[RECORDS FOR THE TASK Boundary: Start]

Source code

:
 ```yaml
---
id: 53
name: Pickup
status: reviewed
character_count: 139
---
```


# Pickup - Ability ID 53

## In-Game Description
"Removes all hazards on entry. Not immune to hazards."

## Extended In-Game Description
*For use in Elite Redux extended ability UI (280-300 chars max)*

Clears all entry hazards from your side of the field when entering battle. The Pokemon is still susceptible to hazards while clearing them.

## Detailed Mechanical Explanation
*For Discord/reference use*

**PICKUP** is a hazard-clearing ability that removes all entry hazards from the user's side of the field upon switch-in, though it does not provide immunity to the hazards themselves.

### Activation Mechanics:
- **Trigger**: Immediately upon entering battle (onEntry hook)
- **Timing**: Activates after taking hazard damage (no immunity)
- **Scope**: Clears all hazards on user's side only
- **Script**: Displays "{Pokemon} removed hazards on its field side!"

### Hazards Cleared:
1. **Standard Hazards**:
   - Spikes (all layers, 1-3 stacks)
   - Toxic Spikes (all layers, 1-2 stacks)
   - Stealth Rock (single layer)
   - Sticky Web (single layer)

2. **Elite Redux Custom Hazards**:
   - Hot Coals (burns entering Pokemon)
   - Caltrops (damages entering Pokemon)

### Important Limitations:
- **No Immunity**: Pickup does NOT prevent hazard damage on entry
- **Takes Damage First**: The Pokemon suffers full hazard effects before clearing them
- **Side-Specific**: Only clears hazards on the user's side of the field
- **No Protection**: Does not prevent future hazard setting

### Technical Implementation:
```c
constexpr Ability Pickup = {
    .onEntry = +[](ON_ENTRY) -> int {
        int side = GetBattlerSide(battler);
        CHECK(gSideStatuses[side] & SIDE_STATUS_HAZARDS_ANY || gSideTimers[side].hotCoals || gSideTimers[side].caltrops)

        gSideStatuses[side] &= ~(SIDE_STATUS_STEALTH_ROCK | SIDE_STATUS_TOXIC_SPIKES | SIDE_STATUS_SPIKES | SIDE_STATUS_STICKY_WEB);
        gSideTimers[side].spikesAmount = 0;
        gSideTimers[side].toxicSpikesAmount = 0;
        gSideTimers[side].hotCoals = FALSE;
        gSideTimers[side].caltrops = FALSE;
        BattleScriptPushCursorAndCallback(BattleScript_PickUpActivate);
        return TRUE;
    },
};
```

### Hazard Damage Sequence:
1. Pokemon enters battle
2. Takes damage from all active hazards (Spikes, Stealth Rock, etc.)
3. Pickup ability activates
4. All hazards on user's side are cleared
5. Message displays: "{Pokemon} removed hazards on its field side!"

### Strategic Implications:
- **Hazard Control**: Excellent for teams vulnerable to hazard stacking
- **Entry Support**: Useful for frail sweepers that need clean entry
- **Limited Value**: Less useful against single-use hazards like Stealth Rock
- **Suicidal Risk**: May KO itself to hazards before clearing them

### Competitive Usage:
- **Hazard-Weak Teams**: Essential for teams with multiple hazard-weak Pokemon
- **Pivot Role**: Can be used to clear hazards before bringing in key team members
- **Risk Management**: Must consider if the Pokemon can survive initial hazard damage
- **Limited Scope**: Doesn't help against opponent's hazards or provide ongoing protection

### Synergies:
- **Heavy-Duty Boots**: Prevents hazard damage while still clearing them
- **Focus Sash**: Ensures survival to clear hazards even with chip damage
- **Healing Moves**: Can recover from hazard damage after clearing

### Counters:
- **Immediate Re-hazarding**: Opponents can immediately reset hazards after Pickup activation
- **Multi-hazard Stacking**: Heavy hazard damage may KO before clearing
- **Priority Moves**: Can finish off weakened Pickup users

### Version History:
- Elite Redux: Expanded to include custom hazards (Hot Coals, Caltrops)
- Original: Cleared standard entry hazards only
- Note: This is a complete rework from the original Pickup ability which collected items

[RECORDS FOR THE TASK Boundary: End]

Scan the listing above and identify each line holding the string "while"; copy every such line.

RESPONSE TO THE TASK:
Clears all entry hazards from your side of the field when entering battle. The Pokemon is still susceptible to hazards while clearing them.
- **Heavy-Duty Boots**: Prevents hazard damage while still clearing them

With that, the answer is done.